**Task prompt:** Filter the records down to the lines that hold the word "restructuring", and copy each of those lines.

Saved data entries:
──────────────────────────────
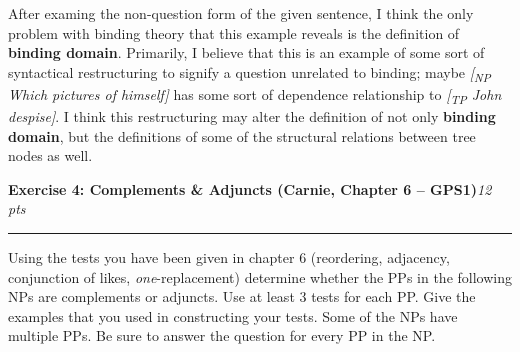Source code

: \documentclass[12pt,letterpaper]{article}
\newcommand{\npb}[1]{\emph{[\textsubscript{NP} #1]}}
\newcommand{\exercise}[2]{
	\par{\large\bfseries #1}\hfill\emph{#2 pts}
	\par\vspace*{-2ex}\rule{\linewidth}{0.1pt}
	\par\vspace*{1.5ex}
}
\begin{document}
After examing the non-question form of the given sentence, I think the only problem with binding
theory that this example reveals is the definition of \textbf{binding domain}. Primarily, I believe
that this is an example of some sort of syntactical restructuring to signify a question unrelated
to binding; maybe \npb{Which pictures of himself} has some sort of dependence relationship to
\emph{[\textsubscript{TP} John despise]}. I think this restructuring may alter the definition of 
not only \textbf{binding domain}, but the definitions of some of the structural relations between
tree nodes as well.

\newpage\exercise{Exercise 4: Complements \& Adjuncts (Carnie, Chapter 6 -- GPS1)}{12}

Using the tests you have been given in chapter 6 (reordering, adjacency, conjunction of likes,
\emph{one}-replacement) determine whether the PPs in the following NPs are complements or adjuncts.
Use at least 3 tests for each PP. Give the examples that you used in constructing your tests. Some
of the NPs have multiple PPs. Be sure to answer the question for every PP in the NP.
\end{document}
──────────────────────────────
**Worked solution:**
that this is an example of some sort of syntactical restructuring to signify a question unrelated
\emph{[\textsubscript{TP} John despise]}. I think this restructuring may alter the definition of 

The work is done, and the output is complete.